La UE sortea el veto húngaro para conceder un crédito a Ucrania
La Unión Europea aprobará un paquete de préstamos de 90.000 millones de euros mediante un procedimiento de cooperación reforzada, eludiendo el veto húngaro motivado por la disputa sobre el oleoducto Druzhba. Se esperan los primeros desembolsos para principios de abril.
Una fecha simbólica, una decisión bloqueada
En el cuarto aniversario de la guerra ruso-ucraniana, el 24 de febrero de 2026, la Unión Europea demuestra su solidaridad con Ucrania en dos frentes simultáneamente. António Costa, Presidente del Consejo Europeo, y Ursula von der Leyen, Presidenta de la Comisión, viajaron a Kiev para demostrar sobre el terreno el compromiso de la UE, mientras que en Bruselas se libra una batalla legal y técnica para aprobar el paquete de préstamos de 90.000 millones de euros de la Unión, frente al veto de Hungría.
El Parlamento Europeo ya había votado el 11 de febrero las tres leyes necesarias para el préstamo: el reglamento de cooperación reforzada se aprobó con 458 votos a favor, 140 en contra y 44 abstenciones. El plan era que el Parlamento Europeo y el Consejo firmaran los documentos el 24 de febrero, cerrando el proceso de aprobación. Sin embargo, Viktor Orbán sacó un veto inesperado.
El oleoducto Druzhba como pretexto
Hungría bloqueó el 20 de febrero una de las tres leyes necesarias: la modificación del marco financiero plurianual 2021-2027, que requiere el voto unánime de los Estados miembros. El Ministro de Asuntos Exteriores y Comercio, Péter Szijjártó, anunció que mientras Ucrania no reanude el tránsito de petróleo ruso a través del oleoducto Druzhba, el gobierno húngaro bloqueará todas las decisiones de la UE importantes para Ucrania.

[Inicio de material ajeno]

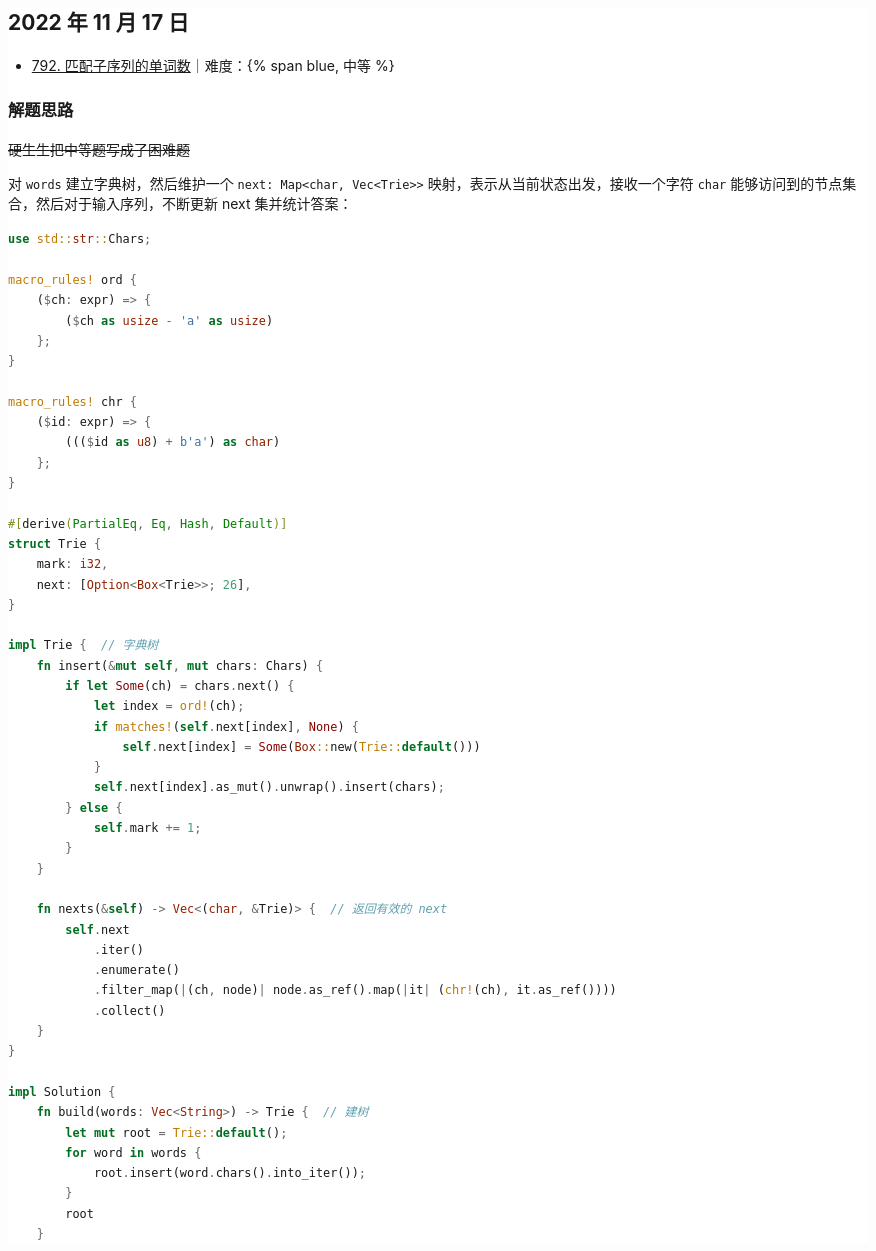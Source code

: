 ## 2022 年 11 月 17 日

* [792. 匹配子序列的单词数](https://leetcode.cn/problems/number-of-matching-subsequences/)｜难度：{% span blue, 中等 %}

### 解题思路

~~硬生生把中等题写成了困难题~~

对 `words` 建立字典树，然后维护一个 `next: Map<char, Vec<Trie>>` 映射，表示从当前状态出发，接收一个字符 `char` 能够访问到的节点集合，然后对于输入序列，不断更新 next 集并统计答案：

```rust
use std::str::Chars;

macro_rules! ord {
    ($ch: expr) => {
        ($ch as usize - 'a' as usize)
    };
}

macro_rules! chr {
    ($id: expr) => {
        ((($id as u8) + b'a') as char)
    };
}

#[derive(PartialEq, Eq, Hash, Default)]
struct Trie {
    mark: i32,
    next: [Option<Box<Trie>>; 26],
}

impl Trie {  // 字典树
    fn insert(&mut self, mut chars: Chars) {
        if let Some(ch) = chars.next() {
            let index = ord!(ch);
            if matches!(self.next[index], None) {
                self.next[index] = Some(Box::new(Trie::default()))
            }
            self.next[index].as_mut().unwrap().insert(chars);
        } else {
            self.mark += 1;
        }
    }

    fn nexts(&self) -> Vec<(char, &Trie)> {  // 返回有效的 next
        self.next
            .iter()
            .enumerate()
            .filter_map(|(ch, node)| node.as_ref().map(|it| (chr!(ch), it.as_ref())))
            .collect()
    }
}

impl Solution {
    fn build(words: Vec<String>) -> Trie {  // 建树
        let mut root = Trie::default();
        for word in words {
            root.insert(word.chars().into_iter());
        }
        root
    }

```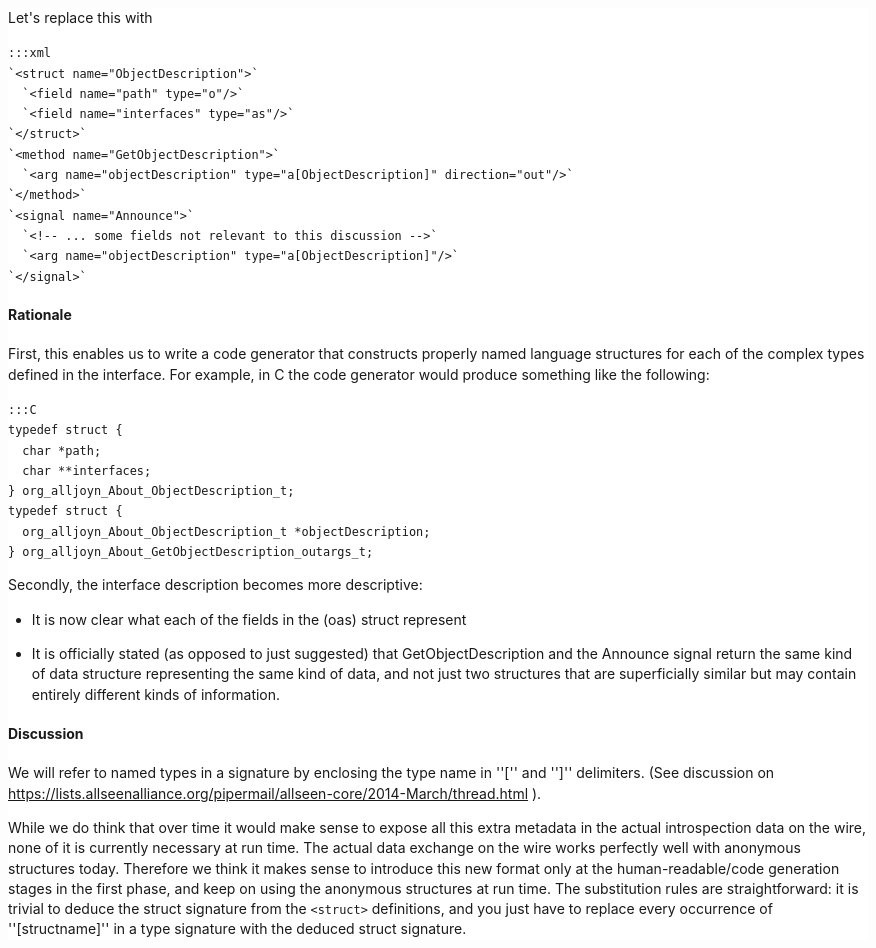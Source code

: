 
Let's replace this with

	:::xml
	`<struct name="ObjectDescription">`
	  `<field name="path" type="o"/>`
	  `<field name="interfaces" type="as"/>`
	`</struct>`
	`<method name="GetObjectDescription">`
	  `<arg name="objectDescription" type="a[ObjectDescription]" direction="out"/>`
	`</method>`
	`<signal name="Announce">`
	  `<!-- ... some fields not relevant to this discussion -->`
	  `<arg name="objectDescription" type="a[ObjectDescription]"/>`
	`</signal>`


#### Rationale

First, this enables us to write a code generator that constructs properly
named language structures for each of the complex types defined in the
interface. For example, in C the code generator would produce something like
the following:

	:::C
	typedef struct {
	  char *path;
	  char **interfaces;
	} org_alljoyn_About_ObjectDescription_t;
	typedef struct {
	  org_alljoyn_About_ObjectDescription_t *objectDescription;
	} org_alljoyn_About_GetObjectDescription_outargs_t;


Secondly,  the interface description becomes more descriptive:

*  It is now clear what each of the fields in the (oas) struct represent

*  It is officially stated (as opposed to just suggested) that GetObjectDescription and the Announce signal return the same kind of data structure representing the same kind of data, and not just two structures that are superficially similar but may contain entirely different kinds of information.

#### Discussion

We will refer to named types in a signature by enclosing the type name in ''['' and '']'' delimiters. (See discussion on https://lists.allseenalliance.org/pipermail/allseen-core/2014-March/thread.html  ). 

While we do think that over time it would make sense to expose all this extra
metadata in the actual introspection data on the wire, none of it is currently
necessary at run time. The actual data exchange on the wire works perfectly
well with anonymous structures today. Therefore we think it makes sense to
introduce this new format only at the human-readable/code generation stages in
the first phase, and keep on using the anonymous structures at run time. The
substitution rules are straightforward: it is trivial to deduce the struct
signature from the `<struct>` definitions, and you just have to replace
every occurrence of ''[structname]'' in a type signature with the deduced
struct signature.
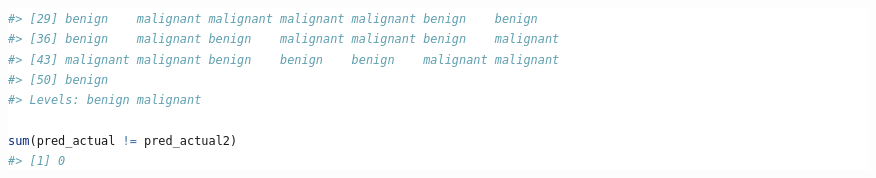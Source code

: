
 ``` r
#> [29] benign    malignant malignant malignant malignant benign    benign   
#> [36] benign    malignant benign    malignant malignant benign    malignant
#> [43] malignant malignant benign    benign    benign    malignant malignant
#> [50] benign   
#> Levels: benign malignant

sum(pred_actual != pred_actual2)
#> [1] 0
```

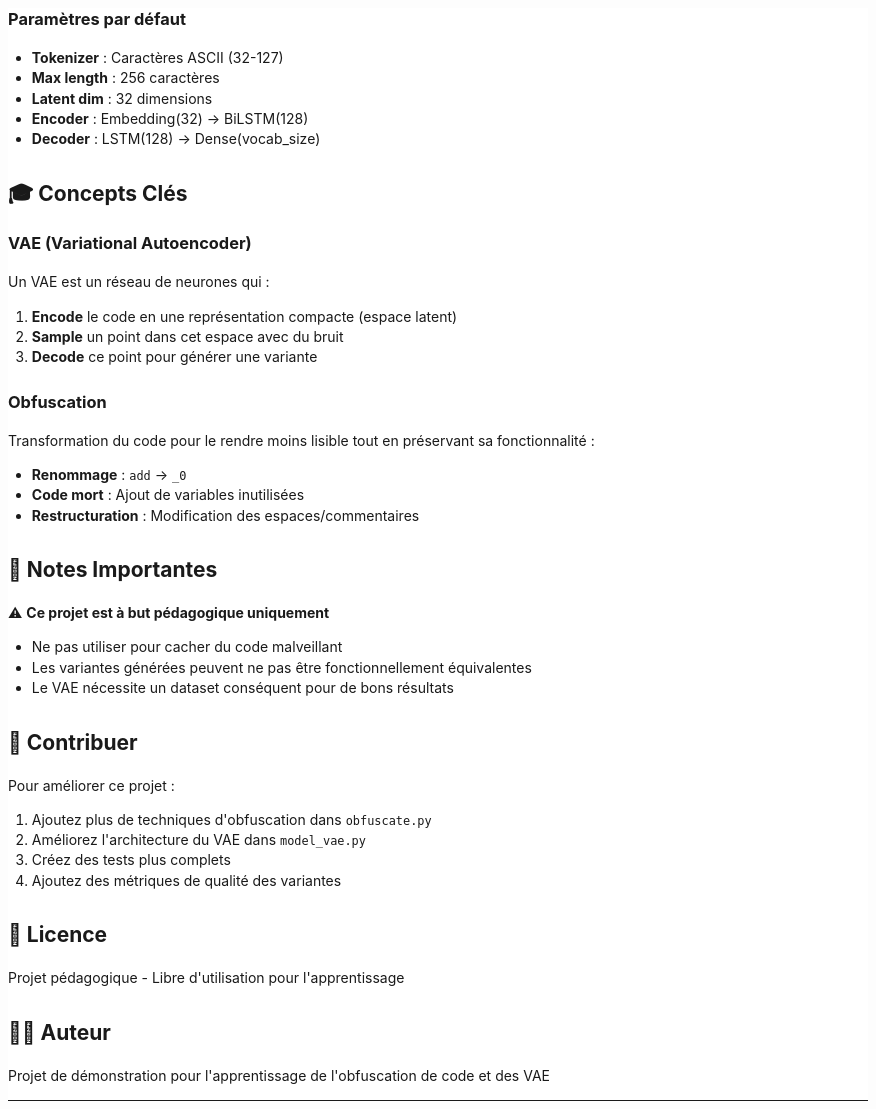 ### Paramètres par défaut

- **Tokenizer** : Caractères ASCII (32-127)
- **Max length** : 256 caractères
- **Latent dim** : 32 dimensions
- **Encoder** : Embedding(32) → BiLSTM(128)
- **Decoder** : LSTM(128) → Dense(vocab_size)

## 🎓 Concepts Clés

### VAE (Variational Autoencoder)

Un VAE est un réseau de neurones qui :

1. **Encode** le code en une représentation compacte (espace latent)
2. **Sample** un point dans cet espace avec du bruit
3. **Decode** ce point pour générer une variante

### Obfuscation

Transformation du code pour le rendre moins lisible tout en préservant sa fonctionnalité :

- **Renommage** : `add` → `_0`
- **Code mort** : Ajout de variables inutilisées
- **Restructuration** : Modification des espaces/commentaires

## 📝 Notes Importantes

⚠️ **Ce projet est à but pédagogique uniquement**

- Ne pas utiliser pour cacher du code malveillant
- Les variantes générées peuvent ne pas être fonctionnellement équivalentes
- Le VAE nécessite un dataset conséquent pour de bons résultats

## 🤝 Contribuer

Pour améliorer ce projet :

1. Ajoutez plus de techniques d'obfuscation dans `obfuscate.py`
2. Améliorez l'architecture du VAE dans `model_vae.py`
3. Créez des tests plus complets
4. Ajoutez des métriques de qualité des variantes

## 📄 Licence

Projet pédagogique - Libre d'utilisation pour l'apprentissage

## 👨‍💻 Auteur

Projet de démonstration pour l'apprentissage de l'obfuscation de code et des VAE

---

La raíz de la disputa se remonta a enero: entonces, un ataque con drones dañó el oleoducto y, según la parte ucraniana, los continuos bombardeos rusos están ralentizando las obras de reparación. Sin embargo, Budapest y Bratislava creen que Kiev está obstaculizando deliberadamente la restauración del tránsito. La portavoz de la Comisión Europea, Paula Pinho, fue clara: la actitud húngara viola el principio fundamental de la UE de "cooperación sincera", especialmente porque Hungría, Chequia y Eslovaquia ya han recibido una exención de participar en el préstamo.
La cooperación reforzada como solución
Dado que Chequia, Hungría y Eslovaquia no se unen a la estructura del préstamo, la UE aplica el procedimiento de cooperación reforzada: esto permite que 24 de los 27 Estados miembros lleven a cabo acciones conjuntas sin unanimidad. La Comisión Europea ha anunciado que continuará con los preparativos técnicos a pesar del veto, y se espera el primer tramo de pago para abril de 2026.
El paquete de 90.000 millones de euros consta de dos partes: 30.000 millones de euros para apoyo macrofinanciero y presupuestario, y 60.000 millones de euros para reforzar las capacidades de defensa de Ucrania y adquirir equipo militar. Hungría también vetó el 20º paquete de sanciones rusas.
Duras críticas de la UE y la dimensión electoral
Las reacciones de la UE fueron excepcionalmente duras. El Ministro de Asuntos Exteriores alemán, Johann Wadephul, calificó la decisión de Budapest de "impactante". El Ministro de Asuntos Exteriores polaco, Radosław Sikorski, recordando la entrada soviética en Budapest en 1956, pidió solidaridad a Hungría: "Habría esperado una mayor solidaridad con Ucrania". El Ministro de Asuntos Exteriores austriaco afirmó directamente que Hungría "está haciendo los asuntos de Rusia".
Sin embargo, detrás del veto también podría haber un cálculo político interno: antes de las próximas elecciones parlamentarias húngaras de 2026, el gobierno de Orbán está llevando la retórica anti-ucraniana a su punto álgido. Sikorski acusó directamente a Fidesz de incitar al odio contra la víctima de la agresión para influir en el estado de ánimo de los votantes.
¿Qué sigue?
Bruselas aún no ha renunciado a una solución diplomática: la Comisión Europea ha convocado un Grupo de Coordinación del Petróleo para resolver la disputa del oleoducto Druzhba. Si esto fracasa, la UE está dispuesta a sortear el veto húngaro por medios técnicos y legales: el préstamo de 90.000 millones de euros acabará llegando a Kiev, aunque con retraso y a costa de un nuevo punto bajo en la relación Budapest-Bruselas.